Der Erfolg der Grünen, der sich auch in der Wahl im September fortsetzen wird, kann auch deshalb erzielt werden, weil die eigenen Wähler immer geschont werden. Die grünen Forderungen richten sich an stets anonym bleibende andere, die unterm Strich die Zeche bezahlen. "Mehr Krippenplätze" heißt zum Beispiel auch "mehr Gebühren". Da in den Kita-Gebühren aber nur die Einkommen berücksichtigt werden, nicht die Familienverhältnisse und die Vermögen, werden automatisch jene begünstigt, die offiziell gar keine oder nur niedrige Einkommen beziehen. In dieser Gruppe bewegen sich aber auch echte Arme und Niedrigverdiener. Die ungerechtfertigt Begünstigten schleichen sich sozusagen unter sie - auf Kosten der hart arbeitenden Mittelverdiener. In Düsseldorf wurde vor kurzem einem Ehepaar in einer öffentlichen KiTa eine Beitragsrechnung von 845 Euro präsentiert - im Monat.
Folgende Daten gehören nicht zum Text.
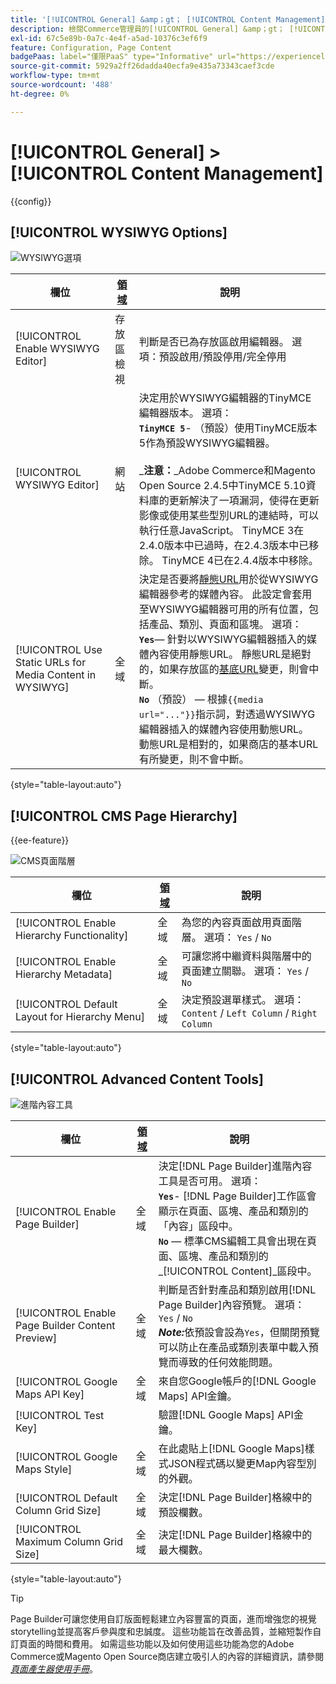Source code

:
 ```yaml
---
title: '[!UICONTROL General] &amp；gt； [!UICONTROL Content Management]'
description: 檢閱Commerce管理員的[!UICONTROL General] &amp；gt； [!UICONTROL Content Management]頁面上的組態設定。
exl-id: 67c5e89b-0a7c-4e4f-a5ad-10376c3ef6f9
feature: Configuration, Page Content
badgePaas: label="僅限PaaS" type="Informative" url="https://experienceleague.adobe.com/en/docs/commerce/user-guides/product-solutions" tooltip="僅適用於雲端專案(Adobe管理的PaaS基礎結構)和內部部署專案的Adobe Commerce 。"
source-git-commit: 5929a2ff26dadda40ecfa9e435a73343caef3cde
workflow-type: tm+mt
source-wordcount: '488'
ht-degree: 0%

---
```


# [!UICONTROL General] > [!UICONTROL Content Management]

{{config}}

## [!UICONTROL WYSIWYG Options]

![WYSIWYG選項](./assets/content-management-wysiwyg-options.png)<!-- zoom -->

<!-- [WYSIWYG Options](https://experienceleague.adobe.com/en/docs/commerce-admin/content-design/wysiwyg/editor) -->

| 欄位 | [領域](../../getting-started/websites-stores-views.md#scope-settings) | 說明 |
|--- |--- |--- |
| [!UICONTROL Enable WYSIWYG Editor] | 存放區檢視 | 判斷是否已為存放區啟用編輯器。 選項：預設啟用/預設停用/完全停用 |
| [!UICONTROL WYSIWYG Editor] | 網站 | 決定用於WYSIWYG編輯器的TinyMCE編輯器版本。 選項： <br/>**`TinyMCE 5`**- （預設）使用TinyMCE版本5作為預設WYSIWYG編輯器。<br><br>_**&#x200B;注意：**_Adobe Commerce和Magento Open Source 2.4.5中TinyMCE 5.10資料庫的更新解決了一項漏洞，使得在更新影像或使用某些型別URL的連結時，可以執行任意JavaScript。 TinyMCE 3在2.4.0版本中已過時，在2.4.3版本中已移除。 TinyMCE 4已在2.4.4版本中移除。 |
| [!UICONTROL Use Static URLs for Media Content in WYSIWYG] | 全域 | 決定是否要將[靜態URL](../../content-design/catalog-urls-dynamic-media.md)用於從WYSIWYG編輯器參考的媒體內容。 此設定會套用至WYSIWYG編輯器可用的所有位置，包括產品、類別、頁面和區塊。 選項： <br/>**`Yes`**— 針對以WYSIWYG編輯器插入的媒體內容使用靜態URL。 靜態URL是絕對的，如果存放區的[基底URL](../../stores-purchase/store-urls.md)變更，則會中斷。<br/>**`No`** （預設） — 根據`{{media url="..."}}`指示詞，對透過WYSIWYG編輯器插入的媒體內容使用動態URL。 動態URL是相對的，如果商店的基本URL有所變更，則不會中斷。 |

{style="table-layout:auto"}

## [!UICONTROL CMS Page Hierarchy]

{{ee-feature}}

![CMS頁面階層](./assets/content-management-cms-page-hierarchy.png)<!-- zoom -->

<!--[CMS Page Hierarchy](https://experienceleague.adobe.com/en/docs/commerce-admin/content-design/elements/pages/page-hierarchy) -->

| 欄位 | [領域](../../getting-started/websites-stores-views.md#scope-settings) | 說明 |
|--- |--- |--- |
| [!UICONTROL Enable Hierarchy Functionality] | 全域 | 為您的內容頁面啟用頁面階層。 選項： `Yes` / `No` |
| [!UICONTROL Enable Hierarchy Metadata] | 全域 | 可讓您將中繼資料與階層中的頁面建立關聯。 選項： `Yes` / `No` |
| [!UICONTROL Default Layout for Hierarchy Menu] | 全域 | 決定預設選單樣式。 選項： `Content` / `Left Column` / `Right Column` |

{style="table-layout:auto"}

## [!UICONTROL Advanced Content Tools]

![進階內容工具](./assets/content-management-advanced-content-tools.png)<!-- zoom -->

<!-- [Advanced Content Tools](https://experienceleague.adobe.com/en/docs/commerce-admin/page-builder/walkthrough/3-catalog-content) -->

| 欄位 | [領域](../../getting-started/websites-stores-views.md#scope-settings) | 說明 |
|--- |--- |--- |
| [!UICONTROL Enable Page Builder] | 全域 | 決定[!DNL Page Builder]進階內容工具是否可用。 選項： <br/>**`Yes`**- [!DNL Page Builder]工作區會顯示在頁面、區塊、產品和類別的「內容」區段中。<br/>**`No`** — 標準CMS編輯工具會出現在頁面、區塊、產品和類別的&#x200B;_[!UICONTROL Content]_區段中。 |
| [!UICONTROL Enable Page Builder Content Preview] | 全域 | 判斷是否針對產品和類別啟用[!DNL Page Builder]內容預覽。 選項： `Yes` / `No` <br/>**_Note:_**&#x200B;依預設會設為`Yes`，但關閉預覽可以防止在產品或類別表單中載入預覽而導致的任何效能問題。 |
| [!UICONTROL Google Maps API Key] | 全域 | 來自您Google帳戶的[!DNL Google Maps] API金鑰。 |
| [!UICONTROL Test Key] |  | 驗證[!DNL Google Maps] API金鑰。 |
| [!UICONTROL Google Maps Style] | 全域 | 在此處貼上[!DNL Google Maps]樣式JSON程式碼以變更Map內容型別的外觀。 |
| [!UICONTROL Default Column Grid Size] | 全域 | 決定[!DNL Page Builder]格線中的預設欄數。 |
| [!UICONTROL Maximum Column Grid Size] | 全域 | 決定[!DNL Page Builder]格線中的最大欄數。 |

{style="table-layout:auto"}

>[!TIP]
>
>Page Builder可讓您使用自訂版面輕鬆建立內容豐富的頁面，進而增強您的視覺storytelling並提高客戶參與度和忠誠度。 這些功能旨在改善品質，並縮短製作自訂頁面的時間和費用。 如需這些功能以及如何使用這些功能為您的Adobe Commerce或Magento Open Source商店建立吸引人的內容的詳細資訊，請參閱&#x200B;[_頁面產生器使用手冊_](../../page-builder/guide-overview.md)。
Die Vermischung von Armen und Reichen ist eine perfide Strategie, die wir aus den Tarifverhandlungen für Beamte kennen: Obwohl kaum noch Beamte im "einfachen" und immer weniger im "mittleren" Dienst arbeiten, werden diese immer als Beispiel für die stagnierenden Gehälter herangezogen.
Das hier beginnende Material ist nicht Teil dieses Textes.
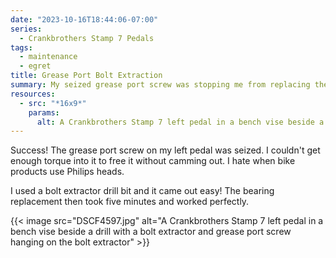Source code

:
 ```yaml
---
date: "2023-10-16T18:44:06-07:00"
series:
  - Crankbrothers Stamp 7 Pedals
tags:
  - maintenance
  - egret
title: Grease Port Bolt Extraction
summary: My seized grease port screw was stopping me from replacing the bearings in my left pedal. But it came out with a bolt extractor drill bit!
resources:
  - src: "*16x9*"
    params:
      alt: A Crankbrothers Stamp 7 left pedal in a bench vise beside a drill with a bolt extractor and grease port screw hanging on the bolt extractor
---
```


Success! The grease port screw on my left pedal was seized. I couldn't get enough torque into it to free it without camming out. I hate when bike products use Philips heads.

I used a bolt extractor drill bit and it came out easy! The bearing replacement then took five minutes and worked perfectly.

{{< image src="DSCF4597.jpg" alt="A Crankbrothers Stamp 7 left pedal in a bench vise beside a drill with a bolt extractor and grease port screw hanging on the bolt extractor" >}}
Der Claim "Gerechtigkeit" der Grünen, den sie in der Finanz-, der Bildungs- und Sozialpolitik in der Fahne führen, verdeckt, dass bei näherem Hinsehen nur bestimmte Gruppen Vorteile haben. Dass die Gruppe der gutverdienenden Akademiker und ihrer Erben in einem Land, das seit 60 Jahren Frieden und Wohlstand aufbaut und erhält, nicht kleiner, sondern größer wird, ist kein Rätsel. Auch die Armen werden wieder mehr. Und die Superreichen. Aber die Interessen der entspannten gehobenen Mittelschicht mit den Mitteln für politisch korrektes Shopping sind nicht immer als "gerecht" zu bezeichnen.
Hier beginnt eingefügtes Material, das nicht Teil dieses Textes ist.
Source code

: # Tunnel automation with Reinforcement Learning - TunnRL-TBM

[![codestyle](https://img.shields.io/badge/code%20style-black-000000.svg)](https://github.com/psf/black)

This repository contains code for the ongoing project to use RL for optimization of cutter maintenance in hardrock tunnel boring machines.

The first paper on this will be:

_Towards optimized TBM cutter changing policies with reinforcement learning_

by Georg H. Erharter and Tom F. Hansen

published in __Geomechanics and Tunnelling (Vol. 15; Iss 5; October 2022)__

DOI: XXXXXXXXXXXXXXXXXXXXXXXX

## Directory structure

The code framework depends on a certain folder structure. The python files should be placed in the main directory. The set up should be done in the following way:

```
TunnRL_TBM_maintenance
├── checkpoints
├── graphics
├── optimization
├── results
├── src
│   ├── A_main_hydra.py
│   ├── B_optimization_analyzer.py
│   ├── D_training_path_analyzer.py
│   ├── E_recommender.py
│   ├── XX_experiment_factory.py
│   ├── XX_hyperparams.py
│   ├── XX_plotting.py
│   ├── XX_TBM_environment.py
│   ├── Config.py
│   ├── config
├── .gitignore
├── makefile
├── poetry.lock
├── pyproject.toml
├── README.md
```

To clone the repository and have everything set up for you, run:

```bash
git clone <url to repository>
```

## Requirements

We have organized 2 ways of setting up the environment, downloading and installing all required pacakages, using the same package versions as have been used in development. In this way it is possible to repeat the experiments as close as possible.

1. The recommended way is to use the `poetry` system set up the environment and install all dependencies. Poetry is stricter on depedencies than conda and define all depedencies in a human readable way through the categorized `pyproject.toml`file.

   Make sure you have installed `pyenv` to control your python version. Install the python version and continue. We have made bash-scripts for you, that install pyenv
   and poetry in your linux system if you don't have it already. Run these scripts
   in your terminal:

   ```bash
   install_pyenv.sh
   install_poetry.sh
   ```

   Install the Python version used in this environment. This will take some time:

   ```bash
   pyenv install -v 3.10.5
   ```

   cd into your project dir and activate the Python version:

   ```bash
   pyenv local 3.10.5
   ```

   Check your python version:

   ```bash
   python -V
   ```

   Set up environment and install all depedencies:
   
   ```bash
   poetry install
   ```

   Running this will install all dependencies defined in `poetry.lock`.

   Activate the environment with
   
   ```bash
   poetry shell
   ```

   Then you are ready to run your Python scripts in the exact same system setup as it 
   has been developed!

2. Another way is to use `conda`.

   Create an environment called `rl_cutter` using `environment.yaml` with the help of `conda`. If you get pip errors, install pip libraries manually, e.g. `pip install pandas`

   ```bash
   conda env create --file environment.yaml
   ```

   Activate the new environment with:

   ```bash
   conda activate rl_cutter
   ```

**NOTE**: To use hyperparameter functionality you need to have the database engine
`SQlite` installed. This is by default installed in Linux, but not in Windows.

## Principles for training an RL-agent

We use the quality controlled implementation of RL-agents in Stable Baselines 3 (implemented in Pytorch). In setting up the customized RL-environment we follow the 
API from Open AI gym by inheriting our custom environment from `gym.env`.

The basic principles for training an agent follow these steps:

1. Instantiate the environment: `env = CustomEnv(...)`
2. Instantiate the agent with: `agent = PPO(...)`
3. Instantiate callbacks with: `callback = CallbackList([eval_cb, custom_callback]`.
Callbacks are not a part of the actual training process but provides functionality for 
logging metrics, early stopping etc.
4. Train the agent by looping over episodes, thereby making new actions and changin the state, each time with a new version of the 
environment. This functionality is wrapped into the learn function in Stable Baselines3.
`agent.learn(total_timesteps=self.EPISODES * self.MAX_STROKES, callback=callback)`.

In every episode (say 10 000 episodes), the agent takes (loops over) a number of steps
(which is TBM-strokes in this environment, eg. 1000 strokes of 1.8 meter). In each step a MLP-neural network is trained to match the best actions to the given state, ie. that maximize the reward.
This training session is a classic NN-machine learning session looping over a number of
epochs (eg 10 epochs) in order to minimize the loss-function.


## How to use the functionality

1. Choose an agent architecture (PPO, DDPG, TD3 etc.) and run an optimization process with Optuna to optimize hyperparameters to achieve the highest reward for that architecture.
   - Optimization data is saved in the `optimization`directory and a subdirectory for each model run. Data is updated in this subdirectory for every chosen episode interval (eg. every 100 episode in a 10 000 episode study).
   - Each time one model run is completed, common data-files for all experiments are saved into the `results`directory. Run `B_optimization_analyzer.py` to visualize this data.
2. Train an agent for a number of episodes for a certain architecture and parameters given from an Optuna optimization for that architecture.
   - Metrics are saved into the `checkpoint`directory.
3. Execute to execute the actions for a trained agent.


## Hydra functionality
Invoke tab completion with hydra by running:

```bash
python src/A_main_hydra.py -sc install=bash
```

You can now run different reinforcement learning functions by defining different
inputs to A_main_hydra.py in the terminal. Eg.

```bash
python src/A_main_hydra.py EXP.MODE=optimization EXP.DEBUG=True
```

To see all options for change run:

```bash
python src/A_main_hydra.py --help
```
Die FDP würde ohne die Leihstimmen von CDU und CSU-Wählern an der geschickten Klassenpolitik der Grünen zu Grunde gehen. Die grünen Erben möchten Begriffe wie "Leistung", "Freiheit" und "Steuersenkung" nicht hören. Sie vereinbaren sich nicht mit ihrer Selbstdefinition als Leser von Zeitschriften wie Brandeins und Enorm, in der die Angehörigen der besitzenden Klasse als Vorbilder in ökologischer Askese, als Innovatoren und Social Entrepreneurs vorgestellt werden.
Diplom-Ökonom Kamm ist noch vom alten Schlag der grünen Revolutionäre. Er hat einen Umweltskandal aufgedeckt und ist dabei ein hohes persönliches Risiko eingegangen. Er kämpfte sozusagen an der Umweltfront. Das tut er noch heute im Kampf gegen die atomaren Zwischenlager. Er ist mit der Bahn angereist und fährt auch mit der Bahn wieder ab. In drei Jahren wartet auf ihn eine Pension von rund 3000 Euro monatlich für die elf Jahre im bayerischen Landtag. 270 Euro pro Jahr. Üblich sind 270 Euro je zehn Jahre. Aber Neid ist in diesem Fall unangebracht: Als Entschädigung für das, was Theo Müller ihm angetan hat, ist eine würdige Altersversorgung durchaus vertretbar.